**Activity:** In the entries below, find each line bearing the string "dayForm" and copy it.

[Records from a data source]

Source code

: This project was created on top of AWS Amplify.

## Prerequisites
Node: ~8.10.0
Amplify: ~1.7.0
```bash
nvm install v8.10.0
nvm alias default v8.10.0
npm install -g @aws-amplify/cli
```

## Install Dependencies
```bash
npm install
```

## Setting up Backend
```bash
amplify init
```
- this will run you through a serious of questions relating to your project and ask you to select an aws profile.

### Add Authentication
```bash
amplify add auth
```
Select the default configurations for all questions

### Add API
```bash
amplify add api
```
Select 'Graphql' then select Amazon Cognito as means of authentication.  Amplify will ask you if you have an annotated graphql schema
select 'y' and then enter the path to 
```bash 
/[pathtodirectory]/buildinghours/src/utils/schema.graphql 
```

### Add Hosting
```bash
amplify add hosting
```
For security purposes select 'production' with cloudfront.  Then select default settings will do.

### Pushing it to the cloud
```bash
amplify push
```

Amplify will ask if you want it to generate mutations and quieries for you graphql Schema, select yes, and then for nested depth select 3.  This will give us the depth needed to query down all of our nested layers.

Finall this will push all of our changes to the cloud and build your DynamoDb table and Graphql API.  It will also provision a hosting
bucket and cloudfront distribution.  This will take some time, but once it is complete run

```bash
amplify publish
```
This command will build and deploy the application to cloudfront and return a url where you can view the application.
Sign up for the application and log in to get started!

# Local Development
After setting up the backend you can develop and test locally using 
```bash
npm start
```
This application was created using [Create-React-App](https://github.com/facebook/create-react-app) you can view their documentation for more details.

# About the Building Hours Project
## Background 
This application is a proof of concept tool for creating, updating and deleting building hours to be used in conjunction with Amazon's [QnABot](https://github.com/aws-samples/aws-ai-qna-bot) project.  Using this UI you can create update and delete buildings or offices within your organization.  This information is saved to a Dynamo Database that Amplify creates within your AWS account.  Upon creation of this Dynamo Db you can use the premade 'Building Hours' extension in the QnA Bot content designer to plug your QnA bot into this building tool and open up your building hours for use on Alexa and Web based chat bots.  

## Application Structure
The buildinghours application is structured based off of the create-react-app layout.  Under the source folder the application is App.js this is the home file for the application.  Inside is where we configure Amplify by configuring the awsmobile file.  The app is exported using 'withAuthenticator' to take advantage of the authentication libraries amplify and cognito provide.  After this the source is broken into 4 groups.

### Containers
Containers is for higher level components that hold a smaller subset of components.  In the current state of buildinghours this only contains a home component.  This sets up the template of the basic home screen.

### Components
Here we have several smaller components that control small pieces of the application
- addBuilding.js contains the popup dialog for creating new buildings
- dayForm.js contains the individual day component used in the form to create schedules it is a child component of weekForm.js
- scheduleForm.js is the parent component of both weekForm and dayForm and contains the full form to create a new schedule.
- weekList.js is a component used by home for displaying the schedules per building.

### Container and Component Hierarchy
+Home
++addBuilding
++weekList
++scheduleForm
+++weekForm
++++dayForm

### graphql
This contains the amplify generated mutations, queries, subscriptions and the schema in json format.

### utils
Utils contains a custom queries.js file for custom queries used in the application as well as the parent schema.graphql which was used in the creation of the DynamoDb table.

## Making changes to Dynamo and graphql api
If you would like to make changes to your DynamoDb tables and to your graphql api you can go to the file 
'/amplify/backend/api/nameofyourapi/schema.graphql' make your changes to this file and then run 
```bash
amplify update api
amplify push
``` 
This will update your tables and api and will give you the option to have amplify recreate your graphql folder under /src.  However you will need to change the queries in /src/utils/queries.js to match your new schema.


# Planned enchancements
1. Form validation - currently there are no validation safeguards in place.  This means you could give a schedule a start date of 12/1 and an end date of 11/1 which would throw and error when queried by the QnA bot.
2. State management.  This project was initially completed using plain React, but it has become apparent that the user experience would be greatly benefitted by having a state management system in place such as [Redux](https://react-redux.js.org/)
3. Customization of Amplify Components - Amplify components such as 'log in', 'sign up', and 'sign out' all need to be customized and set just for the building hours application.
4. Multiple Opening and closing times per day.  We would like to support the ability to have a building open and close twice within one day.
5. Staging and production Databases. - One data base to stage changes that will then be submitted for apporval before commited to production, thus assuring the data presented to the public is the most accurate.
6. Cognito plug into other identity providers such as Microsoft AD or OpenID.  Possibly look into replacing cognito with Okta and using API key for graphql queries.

**Exercise output:**
- dayForm.js contains the individual day component used in the form to create schedules it is a child component of weekForm.js
- scheduleForm.js is the parent component of both weekForm and dayForm and contains the full form to create a new schedule.
++++dayForm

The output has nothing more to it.